OP--I'll just share my experience with 2 and crate training. With Titan, he was crate trained from day one. Didn't like the crate at first but he got used to it. He slept in there downstairs until he could hold going potty the while night, which was at about 4 months.. getting up periodically through the night After that I tested him in my room at night in a bed.. I picked everything up he could get into and just tested it out. He luckily did magnificent and didn't potty or destroy anything. That being said, hind site being 20/20 I would have started out his trial period with him being gated somewhere so he couldn't roam too far. 

With my next pup, I crate trained her from day one also, her crate being downstairs near the back door. She too loved her crate.. but would whine at night. So after the first night, I just layed downstairs with her on the couch, her in her crate, where she could see me.. I would set my alarm for 2 hours on the dot and take her out.. first week, 2 hours then tapered off from there. Basically if I woke up at my alarm and she was still sleeping, I would set my alarm for another hour from then. I knwo this sounds ridiculous, but I didn't want her messing in her crate and trying to get my attention and me sleeping through it. She eventually was able to sleep through the night and I then went upstairs back into my own bed. SHe never actually made it up to my room to sleep when she was a puppy because she was too investigative for me during the day and would get into everything. Titan wasn't so much. He had his moments as an adolescent but he truly did not destroy much or have interest in chewing things that weren't his toys. Athena, would put anythign in her mouth and I jsut didn't want something happening to her.

Joey--Is it just you? Family? If it is just you and you are worried about being bored... please reconsider. This is not something you can only take care of when you want to and put it away when you are bored with him/her. This will be a very frustrating road for you and your poor pup if you are already considering that as a possibility.


----------



## wick (Mar 7, 2015)

Kaimeju said:


> You know, sometimes people worry about their commitment to something because they are good people and would feel really guilty if they screwed things up. It is reasonable to feel anxiety about the responsibility. In the end, commitment is a choice you make, not a feeling you have. Commitment means sticking to it even if you are bored, sick, and tired of your puppy. You can worry about how you will cope with these emotions and still make the choice to BE committed.


I agree being anxious about the commitment is normal, since it is a HUGE commitment... But if the poster (or anyone) is the type of person who "gets bored and loses commitment" towards things they shouldn't get a puppy because puppies are extremely extremely tedious and take 110% commitment... And will most likely become boring or annoying to them. 

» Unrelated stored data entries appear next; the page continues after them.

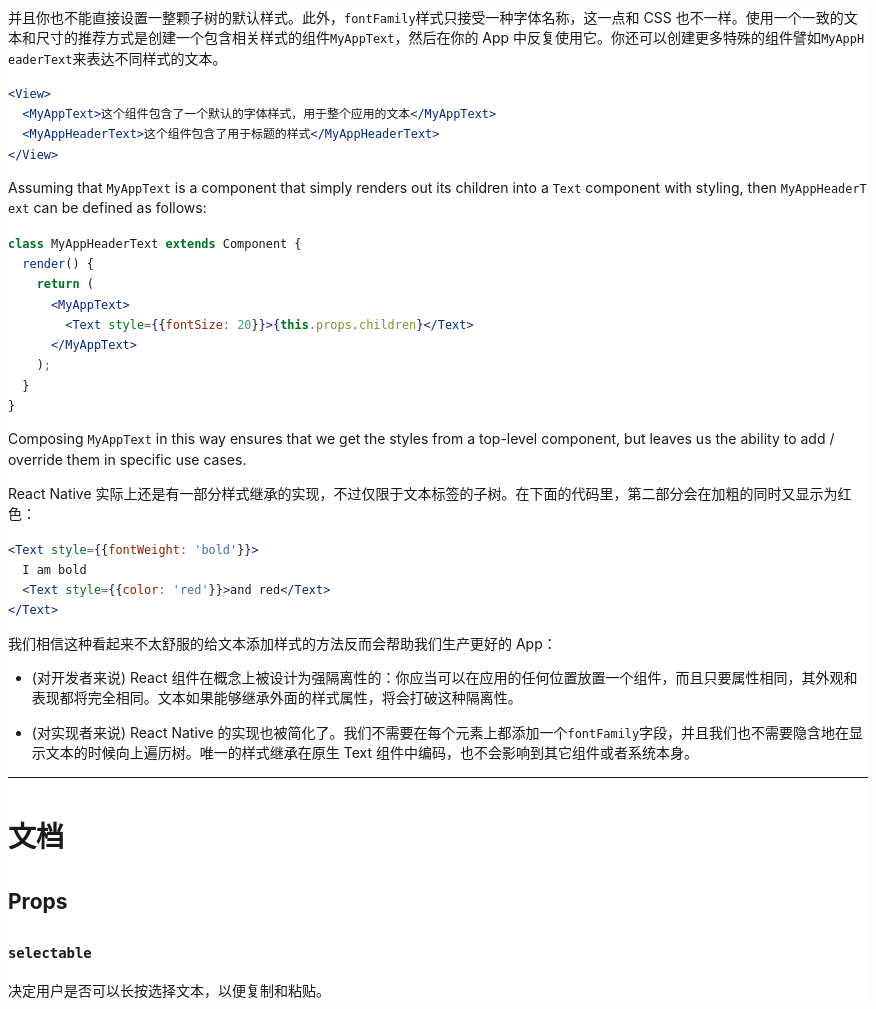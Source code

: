 并且你也不能直接设置一整颗子树的默认样式。此外，`fontFamily`样式只接受一种字体名称，这一点和 CSS 也不一样。使用一个一致的文本和尺寸的推荐方式是创建一个包含相关样式的组件`MyAppText`，然后在你的 App 中反复使用它。你还可以创建更多特殊的组件譬如`MyAppHeaderText`来表达不同样式的文本。

```jsx
<View>
  <MyAppText>这个组件包含了一个默认的字体样式，用于整个应用的文本</MyAppText>
  <MyAppHeaderText>这个组件包含了用于标题的样式</MyAppHeaderText>
</View>
```

Assuming that `MyAppText` is a component that simply renders out its children into a `Text` component with styling, then `MyAppHeaderText` can be defined as follows:

```jsx
class MyAppHeaderText extends Component {
  render() {
    return (
      <MyAppText>
        <Text style={{fontSize: 20}}>{this.props.children}</Text>
      </MyAppText>
    );
  }
}
```

Composing `MyAppText` in this way ensures that we get the styles from a top-level component, but leaves us the ability to add / override them in specific use cases.

React Native 实际上还是有一部分样式继承的实现，不过仅限于文本标签的子树。在下面的代码里，第二部分会在加粗的同时又显示为红色：

```jsx
<Text style={{fontWeight: 'bold'}}>
  I am bold
  <Text style={{color: 'red'}}>and red</Text>
</Text>
```

我们相信这种看起来不太舒服的给文本添加样式的方法反而会帮助我们生产更好的 App：

- (对开发者来说) React 组件在概念上被设计为强隔离性的：你应当可以在应用的任何位置放置一个组件，而且只要属性相同，其外观和表现都将完全相同。文本如果能够继承外面的样式属性，将会打破这种隔离性。

- (对实现者来说) React Native 的实现也被简化了。我们不需要在每个元素上都添加一个`fontFamily`字段，并且我们也不需要隐含地在显示文本的时候向上遍历树。唯一的样式继承在原生 Text 组件中编码，也不会影响到其它组件或者系统本身。

---

# 文档

## Props

### `selectable`

决定用户是否可以长按选择文本，以便复制和粘贴。
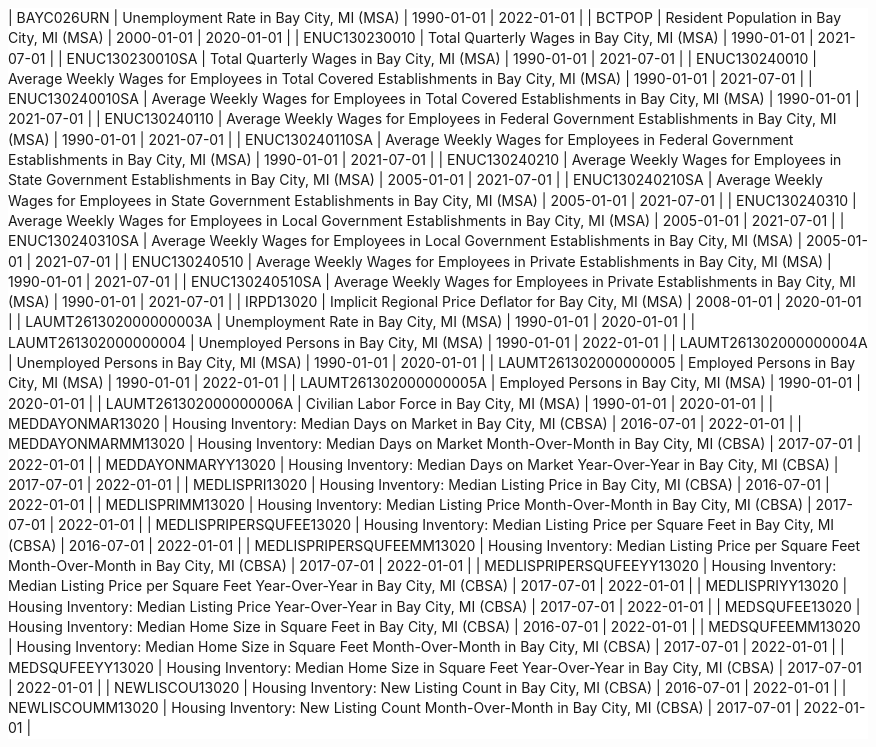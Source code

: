 | BAYC026URN                | Unemployment Rate in Bay City, MI (MSA)                                                         | 1990-01-01          | 2022-01-01        |
| BCTPOP                    | Resident Population in Bay City, MI (MSA)                                                       | 2000-01-01          | 2020-01-01        |
| ENUC130230010             | Total Quarterly Wages in Bay City, MI (MSA)                                                     | 1990-01-01          | 2021-07-01        |
| ENUC130230010SA           | Total Quarterly Wages in Bay City, MI (MSA)                                                     | 1990-01-01          | 2021-07-01        |
| ENUC130240010             | Average Weekly Wages for Employees in Total Covered Establishments in Bay City, MI (MSA)        | 1990-01-01          | 2021-07-01        |
| ENUC130240010SA           | Average Weekly Wages for Employees in Total Covered Establishments in Bay City, MI (MSA)        | 1990-01-01          | 2021-07-01        |
| ENUC130240110             | Average Weekly Wages for Employees in Federal Government Establishments in Bay City, MI (MSA)   | 1990-01-01          | 2021-07-01        |
| ENUC130240110SA           | Average Weekly Wages for Employees in Federal Government Establishments in Bay City, MI (MSA)   | 1990-01-01          | 2021-07-01        |
| ENUC130240210             | Average Weekly Wages for Employees in State Government Establishments in Bay City, MI (MSA)     | 2005-01-01          | 2021-07-01        |
| ENUC130240210SA           | Average Weekly Wages for Employees in State Government Establishments in Bay City, MI (MSA)     | 2005-01-01          | 2021-07-01        |
| ENUC130240310             | Average Weekly Wages for Employees in Local Government Establishments in Bay City, MI (MSA)     | 2005-01-01          | 2021-07-01        |
| ENUC130240310SA           | Average Weekly Wages for Employees in Local Government Establishments in Bay City, MI (MSA)     | 2005-01-01          | 2021-07-01        |
| ENUC130240510             | Average Weekly Wages for Employees in Private Establishments in Bay City, MI (MSA)              | 1990-01-01          | 2021-07-01        |
| ENUC130240510SA           | Average Weekly Wages for Employees in Private Establishments in Bay City, MI (MSA)              | 1990-01-01          | 2021-07-01        |
| IRPD13020                 | Implicit Regional Price Deflator for Bay City, MI (MSA)                                         | 2008-01-01          | 2020-01-01        |
| LAUMT261302000000003A     | Unemployment Rate in Bay City, MI (MSA)                                                         | 1990-01-01          | 2020-01-01        |
| LAUMT261302000000004      | Unemployed Persons in Bay City, MI (MSA)                                                        | 1990-01-01          | 2022-01-01        |
| LAUMT261302000000004A     | Unemployed Persons in Bay City, MI (MSA)                                                        | 1990-01-01          | 2020-01-01        |
| LAUMT261302000000005      | Employed Persons in Bay City, MI (MSA)                                                          | 1990-01-01          | 2022-01-01        |
| LAUMT261302000000005A     | Employed Persons in Bay City, MI (MSA)                                                          | 1990-01-01          | 2020-01-01        |
| LAUMT261302000000006A     | Civilian Labor Force in Bay City, MI (MSA)                                                      | 1990-01-01          | 2020-01-01        |
| MEDDAYONMAR13020          | Housing Inventory: Median Days on Market in Bay City, MI (CBSA)                                 | 2016-07-01          | 2022-01-01        |
| MEDDAYONMARMM13020        | Housing Inventory: Median Days on Market Month-Over-Month in Bay City, MI (CBSA)                | 2017-07-01          | 2022-01-01        |
| MEDDAYONMARYY13020        | Housing Inventory: Median Days on Market Year-Over-Year in Bay City, MI (CBSA)                  | 2017-07-01          | 2022-01-01        |
| MEDLISPRI13020            | Housing Inventory: Median Listing Price in Bay City, MI (CBSA)                                  | 2016-07-01          | 2022-01-01        |
| MEDLISPRIMM13020          | Housing Inventory: Median Listing Price Month-Over-Month in Bay City, MI (CBSA)                 | 2017-07-01          | 2022-01-01        |
| MEDLISPRIPERSQUFEE13020   | Housing Inventory: Median Listing Price per Square Feet in Bay City, MI (CBSA)                  | 2016-07-01          | 2022-01-01        |
| MEDLISPRIPERSQUFEEMM13020 | Housing Inventory: Median Listing Price per Square Feet Month-Over-Month in Bay City, MI (CBSA) | 2017-07-01          | 2022-01-01        |
| MEDLISPRIPERSQUFEEYY13020 | Housing Inventory: Median Listing Price per Square Feet Year-Over-Year in Bay City, MI (CBSA)   | 2017-07-01          | 2022-01-01        |
| MEDLISPRIYY13020          | Housing Inventory: Median Listing Price Year-Over-Year in Bay City, MI (CBSA)                   | 2017-07-01          | 2022-01-01        |
| MEDSQUFEE13020            | Housing Inventory: Median Home Size in Square Feet in Bay City, MI (CBSA)                       | 2016-07-01          | 2022-01-01        |
| MEDSQUFEEMM13020          | Housing Inventory: Median Home Size in Square Feet Month-Over-Month in Bay City, MI (CBSA)      | 2017-07-01          | 2022-01-01        |
| MEDSQUFEEYY13020          | Housing Inventory: Median Home Size in Square Feet Year-Over-Year in Bay City, MI (CBSA)        | 2017-07-01          | 2022-01-01        |
| NEWLISCOU13020            | Housing Inventory: New Listing Count in Bay City, MI (CBSA)                                     | 2016-07-01          | 2022-01-01        |
| NEWLISCOUMM13020          | Housing Inventory: New Listing Count Month-Over-Month in Bay City, MI (CBSA)                    | 2017-07-01          | 2022-01-01        |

This is exactly why so many puppies around 7 months are brought to shelters or returned because individuals don't realize it's not as easy as it is portrayed. People should not be on the fence about their commitment or future commitment... And boredom should never play into the factoring at all... Don't get a dog if you think you might get bored of it, it is not a guitar or pet parakeet it's a dog who becomes strongly bonded and dependent on us and shouldn't be toyed with.


----------



## wyoung2153 (Feb 28, 2010)

Kaimeju said:


> You know, sometimes people worry about their commitment to something because they are good people and would feel really guilty if they screwed things up. It is reasonable to feel anxiety about the responsibility. In the end, commitment is a choice you make, not a feeling you have. Commitment means sticking to it even if you are bored, sick, and tired of your puppy. You can worry about how you will cope with these emotions and still make the choice to BE committed.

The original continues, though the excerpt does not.